1. Delivery- Producer will deliver to the label 12 recordings. 

A good negotiation would be to split the album in half. In other words, the label can make this deal for only 6 songs and re-negotiate a deal for the next six songs. Assuming this is the first time the label is working with the producer, making a deal of 6 songs will give the label a chance to reconsider working with the producer if things do not go well. If the change is implemented, the label would have the ability to consider how well they worked with the producer and if the label still believes the producer is creating the right sound for them. The label would also negotiate to ensure that no pre-recorded works are used or to consider them otherwise work-for-hire.

  • Royalty- Producer will receive a royalty of 5% of the suggested retail list price of any record embodying the Masters, escalating to 5.5% on sales in excess of 500,000 units, and escalating to 6% on sales in excess of 1,000,000 units (“the “Royalty”)

Royalties need to be clarified. The 5% needs to be clarified as to where it is coming from. A counteroffer that aligns with the artists’ goals would be royalty of a consistent 5% of the artist’s 15% royalties in their all-in deal with the record label. This is due to the collaboration and creative involvement of the producer. However, this does not include the previously noted increase of a percentage dependent on the number of units sold.

Confirming how the 5% is taken makes sure the artist confirms their own percentage of royalties as they are also getting a specific percentage of royalties in their own deal with the record label. A con with this agreement is that it could mean the artist is giving away a royalty percentage even if few units are sold. However, this agreement aims to continue a working relationship and ensure the producer gets a royalty from their creative input, particularly if a song does extremely well.

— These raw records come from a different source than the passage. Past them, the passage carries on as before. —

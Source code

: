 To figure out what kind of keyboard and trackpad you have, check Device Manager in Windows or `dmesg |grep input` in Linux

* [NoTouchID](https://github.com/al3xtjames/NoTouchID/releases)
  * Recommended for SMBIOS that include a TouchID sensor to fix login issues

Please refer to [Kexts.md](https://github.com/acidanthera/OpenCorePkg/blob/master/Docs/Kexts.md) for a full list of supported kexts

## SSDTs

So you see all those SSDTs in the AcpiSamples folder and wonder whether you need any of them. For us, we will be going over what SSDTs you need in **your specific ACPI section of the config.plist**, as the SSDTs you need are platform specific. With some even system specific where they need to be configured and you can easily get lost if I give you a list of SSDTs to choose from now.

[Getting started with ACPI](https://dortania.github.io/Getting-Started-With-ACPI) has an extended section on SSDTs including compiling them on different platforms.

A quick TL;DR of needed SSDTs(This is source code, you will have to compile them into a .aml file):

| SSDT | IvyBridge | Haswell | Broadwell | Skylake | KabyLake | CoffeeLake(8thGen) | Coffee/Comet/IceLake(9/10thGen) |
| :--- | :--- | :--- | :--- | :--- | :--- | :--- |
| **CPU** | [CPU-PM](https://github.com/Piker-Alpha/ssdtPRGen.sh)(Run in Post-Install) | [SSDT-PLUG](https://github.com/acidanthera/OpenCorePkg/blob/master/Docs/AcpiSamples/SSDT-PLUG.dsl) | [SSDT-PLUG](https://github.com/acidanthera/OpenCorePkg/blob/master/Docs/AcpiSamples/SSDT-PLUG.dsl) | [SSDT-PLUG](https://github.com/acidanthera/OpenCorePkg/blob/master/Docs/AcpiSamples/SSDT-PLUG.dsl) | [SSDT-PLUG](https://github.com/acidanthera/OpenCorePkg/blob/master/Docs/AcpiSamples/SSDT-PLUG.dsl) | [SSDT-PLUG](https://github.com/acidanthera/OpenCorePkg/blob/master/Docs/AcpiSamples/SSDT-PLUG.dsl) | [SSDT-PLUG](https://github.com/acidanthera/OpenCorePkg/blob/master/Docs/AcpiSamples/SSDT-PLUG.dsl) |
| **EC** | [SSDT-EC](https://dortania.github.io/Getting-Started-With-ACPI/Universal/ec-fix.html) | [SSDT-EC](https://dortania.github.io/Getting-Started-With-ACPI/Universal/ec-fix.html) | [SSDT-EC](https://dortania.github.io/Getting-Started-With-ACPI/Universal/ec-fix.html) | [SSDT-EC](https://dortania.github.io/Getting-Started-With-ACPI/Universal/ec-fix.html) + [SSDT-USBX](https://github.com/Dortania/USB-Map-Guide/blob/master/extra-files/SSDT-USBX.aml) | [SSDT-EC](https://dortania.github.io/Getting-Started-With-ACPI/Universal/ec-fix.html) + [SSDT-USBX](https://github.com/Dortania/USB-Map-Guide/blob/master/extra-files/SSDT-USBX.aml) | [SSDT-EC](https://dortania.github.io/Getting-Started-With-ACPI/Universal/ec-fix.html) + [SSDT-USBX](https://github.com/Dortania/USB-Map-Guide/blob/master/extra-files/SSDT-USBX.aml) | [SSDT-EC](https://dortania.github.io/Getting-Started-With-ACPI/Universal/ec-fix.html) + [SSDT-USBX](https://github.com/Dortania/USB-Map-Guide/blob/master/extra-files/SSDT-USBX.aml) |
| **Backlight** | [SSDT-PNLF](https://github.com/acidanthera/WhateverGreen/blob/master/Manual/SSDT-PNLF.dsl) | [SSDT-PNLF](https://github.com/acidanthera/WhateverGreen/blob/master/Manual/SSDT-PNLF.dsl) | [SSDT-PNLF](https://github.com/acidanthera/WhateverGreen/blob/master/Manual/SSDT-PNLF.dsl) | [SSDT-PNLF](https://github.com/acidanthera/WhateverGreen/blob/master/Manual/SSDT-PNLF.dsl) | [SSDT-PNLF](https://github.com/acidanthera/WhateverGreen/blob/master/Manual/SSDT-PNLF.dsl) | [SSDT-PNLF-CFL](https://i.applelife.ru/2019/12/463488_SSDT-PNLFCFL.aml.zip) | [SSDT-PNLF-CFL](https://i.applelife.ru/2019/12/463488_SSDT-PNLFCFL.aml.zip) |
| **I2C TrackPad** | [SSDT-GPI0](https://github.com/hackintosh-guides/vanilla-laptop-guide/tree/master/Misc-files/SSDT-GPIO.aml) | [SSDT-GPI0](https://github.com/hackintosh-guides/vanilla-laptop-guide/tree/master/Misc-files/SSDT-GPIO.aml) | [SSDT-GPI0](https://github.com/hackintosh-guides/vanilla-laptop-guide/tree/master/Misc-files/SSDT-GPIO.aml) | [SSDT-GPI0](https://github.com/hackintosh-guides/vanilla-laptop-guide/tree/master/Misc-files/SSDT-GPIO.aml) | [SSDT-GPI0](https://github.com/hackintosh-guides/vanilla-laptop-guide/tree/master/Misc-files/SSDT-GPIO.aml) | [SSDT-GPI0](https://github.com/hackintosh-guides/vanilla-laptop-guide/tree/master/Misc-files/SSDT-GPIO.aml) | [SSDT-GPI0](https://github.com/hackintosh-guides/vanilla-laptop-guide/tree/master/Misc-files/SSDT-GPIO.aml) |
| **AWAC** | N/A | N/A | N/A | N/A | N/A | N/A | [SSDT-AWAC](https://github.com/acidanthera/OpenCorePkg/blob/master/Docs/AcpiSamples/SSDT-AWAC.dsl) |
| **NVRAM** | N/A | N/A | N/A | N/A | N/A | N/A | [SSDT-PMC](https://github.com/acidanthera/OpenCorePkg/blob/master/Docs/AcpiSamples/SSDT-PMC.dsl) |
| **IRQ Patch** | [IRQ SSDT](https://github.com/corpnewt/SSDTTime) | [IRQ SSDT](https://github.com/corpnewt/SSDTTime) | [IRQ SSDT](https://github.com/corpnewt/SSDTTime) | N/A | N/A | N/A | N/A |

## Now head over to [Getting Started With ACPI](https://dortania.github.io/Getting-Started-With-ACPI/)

This would mean that out of the 15% approximately, 75% would go to the producer to clarify the monetary breakdown, and 14.25% would go to the artist. A pro for the producer in this agreement is that as the producer is also being paid a fee for production and recording, they are receiving the money no matter if the songs are successful or not. Due to the concept of taking 5% to 15%(meaning the producer would be getting less than if they were getting 5% and the artist was making 10% of the total 15%), the below clause would be important to negotiate to help ensure this percentage of royalties breakdown is agreed upon by both parties. During negotiations, a range of percentages that the label would be comfortable with would be 5%-8% of the 15% of the artist’s royalty income in their all-in deal with the label.

  • Advance: Producer will be given 50% advance of the Fee upon commencement of the recording sessions, 25% upon producer’s delivery of a rough mix of the Masters to Artist, and 25% upon delivery of the completed technically satisfactory Masters.

The advance amount upon commencement is a bit too high. The advance amount would be lowered to a 25-30% advance fee. This will motivate the producer to put in the appropriate work instead of receiving half the money at the start.